Additionally, concerns that this program would be abused without stringent oversight could be dealt with by designing the program in a way that provides ample communication between public housing authorities that administer the vouchers and the tenants themselves. As Vox’s Dylan Matthews reported in 2019, providing increased direct support to tenants through the housing authorities can also have the added benefit of ensuring they move to high-opportunity neighborhoods.
But perhaps most importantly, fixing the imbalance of power between low-income tenants and landlords will require addressing America’s dire lack of affordable housing.

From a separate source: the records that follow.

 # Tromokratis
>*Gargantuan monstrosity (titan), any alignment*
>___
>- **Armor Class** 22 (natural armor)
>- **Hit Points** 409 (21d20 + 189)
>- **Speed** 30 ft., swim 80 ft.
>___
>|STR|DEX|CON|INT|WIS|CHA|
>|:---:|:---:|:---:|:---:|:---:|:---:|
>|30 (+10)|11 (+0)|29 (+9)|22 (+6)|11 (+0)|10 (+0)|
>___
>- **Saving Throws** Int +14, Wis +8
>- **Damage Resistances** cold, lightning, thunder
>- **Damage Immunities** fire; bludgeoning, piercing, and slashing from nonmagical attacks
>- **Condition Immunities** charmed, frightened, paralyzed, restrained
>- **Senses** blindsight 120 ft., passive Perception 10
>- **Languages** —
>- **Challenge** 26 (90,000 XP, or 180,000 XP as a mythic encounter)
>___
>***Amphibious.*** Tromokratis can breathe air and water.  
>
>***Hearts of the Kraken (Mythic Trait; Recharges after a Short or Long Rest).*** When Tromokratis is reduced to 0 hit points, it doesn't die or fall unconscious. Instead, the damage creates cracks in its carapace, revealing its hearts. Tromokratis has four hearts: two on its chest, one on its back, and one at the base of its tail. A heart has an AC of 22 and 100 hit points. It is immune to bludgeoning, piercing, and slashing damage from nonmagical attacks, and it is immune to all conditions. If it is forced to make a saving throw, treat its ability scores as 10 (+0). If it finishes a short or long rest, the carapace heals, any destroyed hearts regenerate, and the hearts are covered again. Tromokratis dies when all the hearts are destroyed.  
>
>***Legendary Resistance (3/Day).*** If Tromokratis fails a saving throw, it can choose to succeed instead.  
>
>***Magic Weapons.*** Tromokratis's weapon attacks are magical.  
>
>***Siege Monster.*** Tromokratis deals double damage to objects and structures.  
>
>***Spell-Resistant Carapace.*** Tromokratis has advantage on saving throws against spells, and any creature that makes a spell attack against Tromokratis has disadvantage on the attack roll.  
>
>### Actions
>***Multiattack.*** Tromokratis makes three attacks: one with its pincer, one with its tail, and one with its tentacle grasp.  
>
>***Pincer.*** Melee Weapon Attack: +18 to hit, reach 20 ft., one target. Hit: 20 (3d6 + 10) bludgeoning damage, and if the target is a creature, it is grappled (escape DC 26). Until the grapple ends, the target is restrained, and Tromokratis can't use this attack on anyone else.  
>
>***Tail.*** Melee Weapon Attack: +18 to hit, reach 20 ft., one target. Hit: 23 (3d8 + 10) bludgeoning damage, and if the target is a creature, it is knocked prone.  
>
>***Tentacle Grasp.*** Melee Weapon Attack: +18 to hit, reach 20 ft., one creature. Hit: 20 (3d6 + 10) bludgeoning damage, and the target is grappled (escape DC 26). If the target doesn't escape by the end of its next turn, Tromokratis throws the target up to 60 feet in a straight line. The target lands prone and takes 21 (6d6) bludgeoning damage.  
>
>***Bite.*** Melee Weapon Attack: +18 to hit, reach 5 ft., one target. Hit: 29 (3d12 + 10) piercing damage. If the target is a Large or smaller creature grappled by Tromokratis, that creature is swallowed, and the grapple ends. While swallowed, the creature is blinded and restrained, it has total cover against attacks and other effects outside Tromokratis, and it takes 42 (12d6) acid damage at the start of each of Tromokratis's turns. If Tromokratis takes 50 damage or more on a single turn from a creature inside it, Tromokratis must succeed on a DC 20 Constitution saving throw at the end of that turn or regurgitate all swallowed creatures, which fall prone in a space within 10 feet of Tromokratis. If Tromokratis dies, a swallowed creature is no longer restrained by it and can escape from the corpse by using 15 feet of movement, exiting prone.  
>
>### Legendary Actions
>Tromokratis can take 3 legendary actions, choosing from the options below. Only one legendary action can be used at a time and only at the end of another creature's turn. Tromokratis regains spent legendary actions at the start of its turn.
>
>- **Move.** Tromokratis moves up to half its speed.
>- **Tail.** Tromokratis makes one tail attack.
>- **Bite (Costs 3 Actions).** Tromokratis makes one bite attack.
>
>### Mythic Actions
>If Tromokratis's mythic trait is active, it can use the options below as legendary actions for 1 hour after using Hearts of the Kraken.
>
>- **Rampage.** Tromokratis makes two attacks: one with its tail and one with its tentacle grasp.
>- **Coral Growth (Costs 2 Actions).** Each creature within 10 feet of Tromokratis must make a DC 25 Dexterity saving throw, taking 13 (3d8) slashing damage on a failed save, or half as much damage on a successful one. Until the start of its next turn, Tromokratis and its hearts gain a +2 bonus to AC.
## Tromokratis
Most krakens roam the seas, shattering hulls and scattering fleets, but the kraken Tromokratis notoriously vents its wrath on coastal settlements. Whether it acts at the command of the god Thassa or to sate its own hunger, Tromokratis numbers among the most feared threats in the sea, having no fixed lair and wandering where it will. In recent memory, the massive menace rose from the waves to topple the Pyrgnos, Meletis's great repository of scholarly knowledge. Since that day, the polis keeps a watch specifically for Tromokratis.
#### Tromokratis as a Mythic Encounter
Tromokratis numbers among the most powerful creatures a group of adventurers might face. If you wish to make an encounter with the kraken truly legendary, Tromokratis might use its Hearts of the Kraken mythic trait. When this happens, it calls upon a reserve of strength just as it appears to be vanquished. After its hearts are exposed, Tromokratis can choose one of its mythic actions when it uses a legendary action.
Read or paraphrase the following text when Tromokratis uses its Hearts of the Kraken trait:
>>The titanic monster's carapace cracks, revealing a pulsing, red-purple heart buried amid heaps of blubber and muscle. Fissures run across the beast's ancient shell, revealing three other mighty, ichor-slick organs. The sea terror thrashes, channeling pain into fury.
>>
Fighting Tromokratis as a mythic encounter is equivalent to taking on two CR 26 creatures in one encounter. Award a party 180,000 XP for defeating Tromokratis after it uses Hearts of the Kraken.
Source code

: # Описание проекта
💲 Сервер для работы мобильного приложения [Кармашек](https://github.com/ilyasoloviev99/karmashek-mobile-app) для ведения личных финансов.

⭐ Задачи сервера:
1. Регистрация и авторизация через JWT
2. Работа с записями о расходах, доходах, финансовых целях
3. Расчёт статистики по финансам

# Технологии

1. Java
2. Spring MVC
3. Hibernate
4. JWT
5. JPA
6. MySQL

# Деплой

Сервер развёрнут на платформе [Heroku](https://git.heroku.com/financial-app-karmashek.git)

The Urban Institute/HUD study screened more than 341,000 online advertisements for rental units over the course of 16 months and found only 8,735 that “appeared to be voucher-eligible based on the information in the ad. On average we screened 39 advertisements to identify one potentially eligible unit.”
The power imbalance this type of lopsided market causes lays the groundwork for discrimination. If a landlord feels like there will be 30 people vying for every unit, they can afford to allow bias into their business practices because it won’t cost them much. On the other hand, if landlords are forced to compete for tenants, it gives tenants power to demand fairness and reasonable accommodations. This needs to come hand in hand with tenant protections, but without housing abundance, landlords will always have the upper hand.
“When real estate companies say no to Section 8 tenants, what they’re really saying is you can’t work here, you can’t get food here, and your child can’t go to school here,” Carr said. “Housing discrimination doesn’t just impact one thing — it impacts literally everything.”